John Tobey (OP)
|
|
January 02, 2012, 05:14:24 PM |
|
It's not that the dumps would be different, but the file offset stored in the datadir table would probably not be at a block boundary in the local block file. The solution is to reset the pointer. Abe should have a command-line option for this or even do it automatically, but currently we do it with: UPDATE datadir SET blkfile_number = 1, blkfile_offset = 0; The next run will spend a few(?) minutes scanning the block file, skipping blocks already loaded via the dump. Thanks for the torrent!
|
|
|
|
MORA
|
|
January 02, 2012, 06:09:23 PM |
|
So those of us that have Abe running on a hosted machine with BW to spare could offer a "live" dump to speed up things Or we could just seed on the torrent.
|
|
|
|
John Tobey (OP)
|
|
January 02, 2012, 06:36:51 PM |
|
Yup, or someone with time to spare might write export and import functions, dumping and loading the data in a bitcoin-specific, db-neutral format. If that runs pretty fast, write a translator from block files to that format, and it might approach the speed of torrent+mysql for the initial load. The main thing, I suspect, is to create indexes after the tables have data.
|
|
|
|
slush
Legendary
Offline
Activity: 1386
Merit: 1097
|
|
January 02, 2012, 07:17:07 PM |
|
John, will Abe check database consistency after startup from initial db import and check if db and local blockchain in bitcoind are the same? I mean - isn't blindly using export from some unknown entity potential attack vector?

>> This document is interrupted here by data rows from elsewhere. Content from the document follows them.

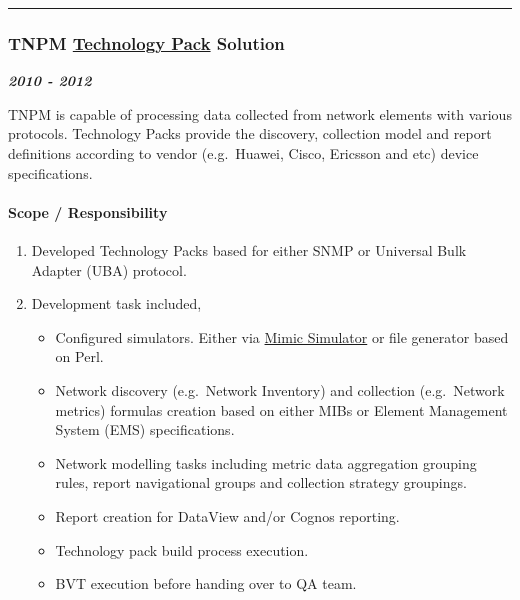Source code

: \documentclass[
]{article}
\providecommand{\tightlist}{%
  \setlength{\itemsep}{0pt}\setlength{\parskip}{0pt}}
\begin{document}
\begin{center}\rule{0.5\linewidth}{0.5pt}\end{center}

\hypertarget{tnpm-technology-pack-solution}{%
\subsubsection{\texorpdfstring{TNPM
\href{http://www.ibm.com/support/knowledgecenter/SSBNJ7_1.4.0/com.ibm.tnpm_tp14D.doc/pack_install_config/ctnpm_tpinstall_introduction_modify_1.html}{Technology
Pack}
Solution}{TNPM Technology Pack Solution}}\label{tnpm-technology-pack-solution}}

\textbf{\emph{2010 - 2012}}

TNPM is capable of processing data collected from network elements with
various protocols. Technology Packs provide the discovery, collection
model and report definitions according to vendor (e.g.~Huawei, Cisco,
Ericsson and etc) device specifications.

\hypertarget{scope-responsibility-13}{%
\paragraph{Scope / Responsibility}\label{scope-responsibility-13}}

\begin{enumerate}
\def\labelenumi{\arabic{enumi}.}
\tightlist
\item
  Developed Technology Packs based for either SNMP or Universal Bulk
  Adapter (UBA) protocol.
\item
  Development task included,

  \begin{itemize}
  \tightlist
  \item
    Configured simulators. Either via
    \href{http://www.gambitcomm.com/site/products/mimic_simulator.shtml}{Mimic
    Simulator} or file generator based on Perl.
  \item
    Network discovery (e.g.~Network Inventory) and collection
    (e.g.~Network metrics) formulas creation based on either MIBs or
    Element Management System (EMS) specifications.
  \item
    Network modelling tasks including metric data aggregation grouping
    rules, report navigational groups and collection strategy groupings.
  \item
    Report creation for DataView and/or Cognos reporting.
  \item
    Technology pack build process execution.
  \item
    BVT execution before handing over to QA team.
  \end{itemize}
\end{enumerate}
\end{document}
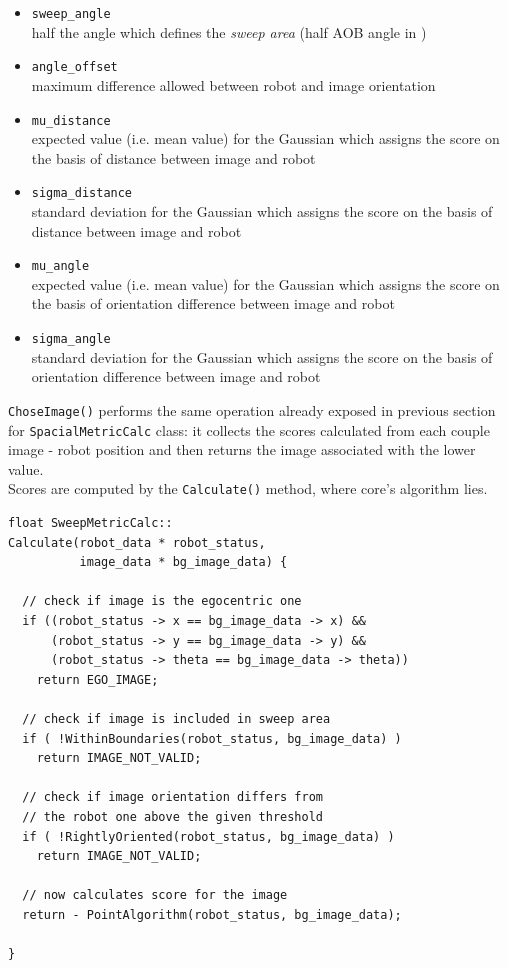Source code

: \begin{itemize}
  \item \texttt{sweep\_angle} \\
    half the angle which defines the \textit{sweep area}
    (half AOB angle in )
  \item \texttt{angle\_offset} \\
    maximum difference allowed between robot and 
    image orientation 
  \item \texttt{mu\_distance} \\
    expected value (i.e. mean value) for the Gaussian 
    which assigns the score on the basis of distance between
    image and robot
  \item \texttt{sigma\_distance} \\
    standard deviation for the Gaussian which assigns the 
    score on the basis of distance between image and robot
  \item \texttt{mu\_angle} \\
    expected value (i.e. mean value) for the Gaussian which 
    assigns the score on the basis of orientation difference
    between image and robot
  \item \texttt{sigma\_angle} \\
    standard deviation for the Gaussian which assigns the 
    score on the basis of orientation difference between image
    and robot
\end{itemize}

\texttt{ChoseImage()} performs the same operation already
exposed in previous section for \texttt{SpacialMetricCalc}
class: it collects the scores calculated from each couple image -
robot position and then returns the image associated with
the lower value.
\\
Scores are computed by the \texttt{Calculate()}
method, where core's algorithm lies.
\\
\begin{lstlisting}[caption={\texttt{SweepMetricCalc::Calculate} method},
    label={code:sweepmetriccalc:calculate}]
float SweepMetricCalc::
Calculate(robot_data * robot_status,
          image_data * bg_image_data) {
  
  // check if image is the egocentric one 
  if ((robot_status -> x == bg_image_data -> x) &&
      (robot_status -> y == bg_image_data -> y) &&
      (robot_status -> theta == bg_image_data -> theta))
    return EGO_IMAGE;

  // check if image is included in sweep area
  if ( !WithinBoundaries(robot_status, bg_image_data) )
    return IMAGE_NOT_VALID;
  
  // check if image orientation differs from
  // the robot one above the given threshold
  if ( !RightlyOriented(robot_status, bg_image_data) )
    return IMAGE_NOT_VALID;
  
  // now calculates score for the image
  return - PointAlgorithm(robot_status, bg_image_data);

}
\end{lstlisting}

At least torrent file have a checksum, so anybody who trust me can trust the torrent download, too. But would be nice to know that Abe is checking it by self...
|
|
|
|
John Tobey (OP)
|
|
January 03, 2012, 02:06:09 AM Last edit: January 03, 2012, 02:17:04 AM by John Tobey |
|
John, will Abe check database consistency after startup from initial db import and check if db and local blockchain in bitcoind are the same? I mean - isn't blindly using export from some unknown entity potential attack vector?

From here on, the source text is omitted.